The _go_/cgo file is optional and holds cgo-related directives for the linker. The format of these directives is not specified here. This data corresponds to the end of the Go object file metadata, specifically the lines between the third $$ line and the terminating ! line.

Each of the _go_/*.obj files is a traditional Go object file, holding machine code, data, and relocations processed by the linker.

Each of the _go_/*.sysobj files is a system object file, either generated during the build by the system C compiler or copied verbatim from a *.syso file in the package source directory (see the go command documentation for more about *.syso files).

It is valid today and remains valid in this proposal for multiple files within an archive to have the same name. This simplifies the generation and combination of package files.

Rationale

Zip format

As discussed in the background section, the most fundamental problem with the current archive format as used by Go is that all package metadata is combined into the single __.PKGDEF file. This is done for many reasons, all addressed by the use of zip files.

One reason for the single __.PKGDEF file is that there is no efficient random access to files inside ar archives. The first file in the archive is the only one that can be accessed with a fixed number of disk I/O operations, and so it is often given a distinguished role. The zip format has a contiguous table of contents, making it possible to access any file in the archive in a fixed number of disk I/O operations. This reduces the pressure to keep all important data in the first file.

It is still possible, however, to read a zip file from the beginning of the file, without first consulting the table of contents. The requirements that _go_/header be first, be uncompressed, and be bounded in size exist precisely to make it possible to read the package archive header by reading nothing but a prefix of the file (say, the first kilobyte). The requirement that _go_/export be second also makes it possible for a compiler to read the header and export data without using any disk I/O to read the table of contents.

As mentioned above, another reason for the single __.PKGDEF file is that the metadata is stored not just in Go package archives but also in Go object files, as written by go tool compile (without -pack) or go tool asm, and those object files have no archive framing available. Changing *.o files to reuse the Go package archive format eliminates the need for a separate framing solution for metadata in *.o files.

Zip also makes it possible to make different compression decisions for different files within an archive. This is important primarily because we would like the option of compressing the export data and Go object files but likely cannot compress the system object files, because reading them requires having random access to the data. It is also useful to be able to arrange that the header can be read without the overhead of decompression.

We could take the current archive format and add a table of contents and support for per-file compression methods, but why reinvent the wheel? Zip is a standard format, and the Go standard library already supports it well.

The only other standard archive format in the Go standard library is the Unix tar format. Tar is a marvel: it adds significant complexity to the ar format without addressing any of the architectural problems that make ar unsuitable for our purposes.

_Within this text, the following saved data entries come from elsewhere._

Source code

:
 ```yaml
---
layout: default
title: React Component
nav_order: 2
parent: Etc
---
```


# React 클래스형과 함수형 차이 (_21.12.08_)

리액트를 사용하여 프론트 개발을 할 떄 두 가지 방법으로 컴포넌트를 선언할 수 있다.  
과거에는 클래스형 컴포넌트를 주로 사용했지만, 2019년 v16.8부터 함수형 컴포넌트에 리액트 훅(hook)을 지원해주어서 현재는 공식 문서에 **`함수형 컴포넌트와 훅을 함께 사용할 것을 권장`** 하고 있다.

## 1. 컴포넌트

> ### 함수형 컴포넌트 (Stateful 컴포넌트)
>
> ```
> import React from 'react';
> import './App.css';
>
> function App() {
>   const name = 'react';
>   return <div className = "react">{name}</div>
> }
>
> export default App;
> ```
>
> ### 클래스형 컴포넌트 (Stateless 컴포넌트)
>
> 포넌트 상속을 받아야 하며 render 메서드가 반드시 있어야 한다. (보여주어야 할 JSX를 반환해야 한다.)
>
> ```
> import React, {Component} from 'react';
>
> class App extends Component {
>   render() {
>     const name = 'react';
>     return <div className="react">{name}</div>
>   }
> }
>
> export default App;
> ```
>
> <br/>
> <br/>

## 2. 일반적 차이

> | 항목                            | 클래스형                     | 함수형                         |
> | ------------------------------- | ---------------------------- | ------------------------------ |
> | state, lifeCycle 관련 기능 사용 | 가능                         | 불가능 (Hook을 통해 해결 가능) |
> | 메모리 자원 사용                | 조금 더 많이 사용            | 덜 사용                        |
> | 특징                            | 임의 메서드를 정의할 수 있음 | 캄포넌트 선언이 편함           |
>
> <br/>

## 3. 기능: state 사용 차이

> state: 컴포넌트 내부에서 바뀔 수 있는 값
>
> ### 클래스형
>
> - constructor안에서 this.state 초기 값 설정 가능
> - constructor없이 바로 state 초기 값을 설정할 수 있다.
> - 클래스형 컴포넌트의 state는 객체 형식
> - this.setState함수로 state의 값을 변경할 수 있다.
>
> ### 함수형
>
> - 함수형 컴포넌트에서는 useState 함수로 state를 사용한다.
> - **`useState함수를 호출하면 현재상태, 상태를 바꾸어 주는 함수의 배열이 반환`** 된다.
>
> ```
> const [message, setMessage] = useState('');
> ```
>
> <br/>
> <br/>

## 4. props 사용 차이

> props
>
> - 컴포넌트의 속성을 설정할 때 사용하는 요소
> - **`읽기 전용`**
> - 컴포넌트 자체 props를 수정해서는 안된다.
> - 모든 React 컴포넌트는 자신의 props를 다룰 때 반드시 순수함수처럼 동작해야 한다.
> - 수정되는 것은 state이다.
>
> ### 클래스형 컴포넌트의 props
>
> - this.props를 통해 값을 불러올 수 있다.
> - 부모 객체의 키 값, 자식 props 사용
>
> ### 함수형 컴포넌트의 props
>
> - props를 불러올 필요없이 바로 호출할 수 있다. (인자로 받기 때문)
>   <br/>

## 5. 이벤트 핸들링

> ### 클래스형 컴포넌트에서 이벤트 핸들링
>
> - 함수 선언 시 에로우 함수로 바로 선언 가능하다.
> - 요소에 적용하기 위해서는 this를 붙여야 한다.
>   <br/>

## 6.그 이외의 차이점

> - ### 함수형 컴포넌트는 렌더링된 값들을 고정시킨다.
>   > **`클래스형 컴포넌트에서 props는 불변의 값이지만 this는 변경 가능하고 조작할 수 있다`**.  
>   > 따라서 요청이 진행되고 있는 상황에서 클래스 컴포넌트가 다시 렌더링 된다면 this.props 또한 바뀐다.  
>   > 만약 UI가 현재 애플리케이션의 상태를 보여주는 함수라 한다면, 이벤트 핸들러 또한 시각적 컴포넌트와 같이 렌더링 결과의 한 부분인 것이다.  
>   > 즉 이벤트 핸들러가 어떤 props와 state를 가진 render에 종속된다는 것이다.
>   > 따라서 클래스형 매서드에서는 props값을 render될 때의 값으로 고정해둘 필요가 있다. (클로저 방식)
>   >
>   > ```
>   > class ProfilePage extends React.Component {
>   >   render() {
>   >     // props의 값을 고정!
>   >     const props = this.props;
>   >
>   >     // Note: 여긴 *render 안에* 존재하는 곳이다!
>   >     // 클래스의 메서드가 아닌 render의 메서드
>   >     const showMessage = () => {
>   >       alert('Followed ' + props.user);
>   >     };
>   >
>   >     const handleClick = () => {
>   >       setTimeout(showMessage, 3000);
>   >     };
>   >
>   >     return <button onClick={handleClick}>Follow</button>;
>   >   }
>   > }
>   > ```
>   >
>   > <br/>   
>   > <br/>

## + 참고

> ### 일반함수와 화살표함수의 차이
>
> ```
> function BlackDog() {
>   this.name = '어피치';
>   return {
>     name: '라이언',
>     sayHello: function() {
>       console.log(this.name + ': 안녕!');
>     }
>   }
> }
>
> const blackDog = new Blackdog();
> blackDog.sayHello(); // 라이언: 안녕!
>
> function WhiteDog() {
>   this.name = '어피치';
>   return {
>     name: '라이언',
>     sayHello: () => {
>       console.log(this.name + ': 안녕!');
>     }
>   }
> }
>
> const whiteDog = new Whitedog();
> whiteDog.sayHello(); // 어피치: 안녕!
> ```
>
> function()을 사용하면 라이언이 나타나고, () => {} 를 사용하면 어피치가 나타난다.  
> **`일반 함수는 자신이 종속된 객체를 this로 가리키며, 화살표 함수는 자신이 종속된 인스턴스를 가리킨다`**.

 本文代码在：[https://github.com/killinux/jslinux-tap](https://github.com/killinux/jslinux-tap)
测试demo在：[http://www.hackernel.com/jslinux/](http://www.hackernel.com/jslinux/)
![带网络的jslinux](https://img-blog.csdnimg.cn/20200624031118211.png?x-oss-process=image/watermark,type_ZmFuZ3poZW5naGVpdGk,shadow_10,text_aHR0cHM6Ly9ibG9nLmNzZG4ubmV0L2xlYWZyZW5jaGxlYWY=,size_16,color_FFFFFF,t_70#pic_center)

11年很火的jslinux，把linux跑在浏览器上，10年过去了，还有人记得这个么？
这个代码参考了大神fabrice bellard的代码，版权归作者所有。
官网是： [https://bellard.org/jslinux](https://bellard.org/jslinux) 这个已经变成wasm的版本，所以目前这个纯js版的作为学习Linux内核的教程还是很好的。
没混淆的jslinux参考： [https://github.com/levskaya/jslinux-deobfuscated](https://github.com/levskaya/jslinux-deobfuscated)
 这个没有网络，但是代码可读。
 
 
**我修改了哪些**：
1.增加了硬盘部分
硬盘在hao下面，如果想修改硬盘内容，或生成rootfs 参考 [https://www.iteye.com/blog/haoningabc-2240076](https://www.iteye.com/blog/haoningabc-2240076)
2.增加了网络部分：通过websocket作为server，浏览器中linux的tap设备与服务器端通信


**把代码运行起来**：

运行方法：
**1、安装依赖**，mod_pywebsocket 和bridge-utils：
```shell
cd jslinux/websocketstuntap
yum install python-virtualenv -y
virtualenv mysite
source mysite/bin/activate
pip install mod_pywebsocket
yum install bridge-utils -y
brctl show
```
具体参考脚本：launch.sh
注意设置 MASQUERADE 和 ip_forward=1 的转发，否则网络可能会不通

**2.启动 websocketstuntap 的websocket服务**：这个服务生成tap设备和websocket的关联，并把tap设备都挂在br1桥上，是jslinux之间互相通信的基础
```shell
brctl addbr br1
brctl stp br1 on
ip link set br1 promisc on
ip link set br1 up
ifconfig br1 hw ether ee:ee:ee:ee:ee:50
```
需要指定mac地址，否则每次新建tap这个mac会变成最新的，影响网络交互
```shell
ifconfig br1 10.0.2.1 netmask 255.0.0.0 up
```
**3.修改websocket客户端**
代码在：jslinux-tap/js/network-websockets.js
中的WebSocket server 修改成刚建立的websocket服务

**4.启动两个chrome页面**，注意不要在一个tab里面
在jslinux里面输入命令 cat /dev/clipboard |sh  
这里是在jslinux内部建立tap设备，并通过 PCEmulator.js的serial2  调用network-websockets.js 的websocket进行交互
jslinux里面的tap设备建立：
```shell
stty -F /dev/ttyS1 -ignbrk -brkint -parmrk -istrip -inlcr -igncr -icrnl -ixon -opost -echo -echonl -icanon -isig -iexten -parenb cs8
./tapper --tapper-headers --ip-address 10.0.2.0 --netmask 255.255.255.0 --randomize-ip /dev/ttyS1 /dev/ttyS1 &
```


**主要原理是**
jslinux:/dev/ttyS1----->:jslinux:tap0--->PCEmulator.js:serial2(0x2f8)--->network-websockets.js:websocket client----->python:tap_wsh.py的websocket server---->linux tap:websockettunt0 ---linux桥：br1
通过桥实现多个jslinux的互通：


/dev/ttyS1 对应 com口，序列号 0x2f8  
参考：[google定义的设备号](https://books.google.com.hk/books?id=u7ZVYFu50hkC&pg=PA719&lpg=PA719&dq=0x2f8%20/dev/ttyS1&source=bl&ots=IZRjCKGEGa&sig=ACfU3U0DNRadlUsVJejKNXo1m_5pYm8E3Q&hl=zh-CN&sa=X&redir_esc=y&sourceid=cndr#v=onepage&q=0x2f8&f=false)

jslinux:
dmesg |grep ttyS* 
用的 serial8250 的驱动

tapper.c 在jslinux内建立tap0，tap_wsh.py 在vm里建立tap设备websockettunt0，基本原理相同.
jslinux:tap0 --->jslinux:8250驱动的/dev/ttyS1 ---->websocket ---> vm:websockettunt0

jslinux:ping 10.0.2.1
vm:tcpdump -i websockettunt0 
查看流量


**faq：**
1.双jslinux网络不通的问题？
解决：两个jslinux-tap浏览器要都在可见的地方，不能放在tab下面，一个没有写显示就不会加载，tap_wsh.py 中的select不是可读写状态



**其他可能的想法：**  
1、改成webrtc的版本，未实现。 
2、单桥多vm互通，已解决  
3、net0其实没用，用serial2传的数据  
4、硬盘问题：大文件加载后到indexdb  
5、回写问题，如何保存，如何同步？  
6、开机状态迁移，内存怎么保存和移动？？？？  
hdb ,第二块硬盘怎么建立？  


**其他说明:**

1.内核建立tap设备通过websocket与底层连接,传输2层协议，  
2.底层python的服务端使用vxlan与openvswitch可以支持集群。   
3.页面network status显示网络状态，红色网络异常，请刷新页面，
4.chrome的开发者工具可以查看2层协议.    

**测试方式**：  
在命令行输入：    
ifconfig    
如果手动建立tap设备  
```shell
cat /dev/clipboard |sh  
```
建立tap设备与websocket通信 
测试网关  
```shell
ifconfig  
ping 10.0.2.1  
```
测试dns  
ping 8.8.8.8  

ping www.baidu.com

In some circles, zip has a bad reputation. I speculate that this is due to zip's historically strong association with MS-DOS and historically weak support on Unix systems. Reputation aside, the zip format is clearly documented, is well designed, and avoids the architectural problems of ar and tar.

It is perhaps worth noting that Java .jar files also use the zip format internally, and that seems to be working well for them.

File names

The names of files within the package archives all begin with _go_/. This is done so that Go packages are easier to distinguish from other zip files and also so that an accidental unzip x.a is easier to clean up.

Distinguishing Go object files from system object files by name is new in this proposal. Today, tools assume that __.PKGDEF is the only non-object file in the package archive, and each file must be inspected to find out what kind of object file it is (Go object or system object). The suffixes make it possible to know both that a particular file is an object file and what kind it is, without reading the file data. The suffixes also isolate tools from each other, making it easier to extend the archive with new data in new files. For example, if some other part of the toolchain needs to add a new file to the archive, the linker will automatically ignore it (assuming the file name does not end in .obj or .sysobj).

Compression

Go export data and Go object files can both be quite large.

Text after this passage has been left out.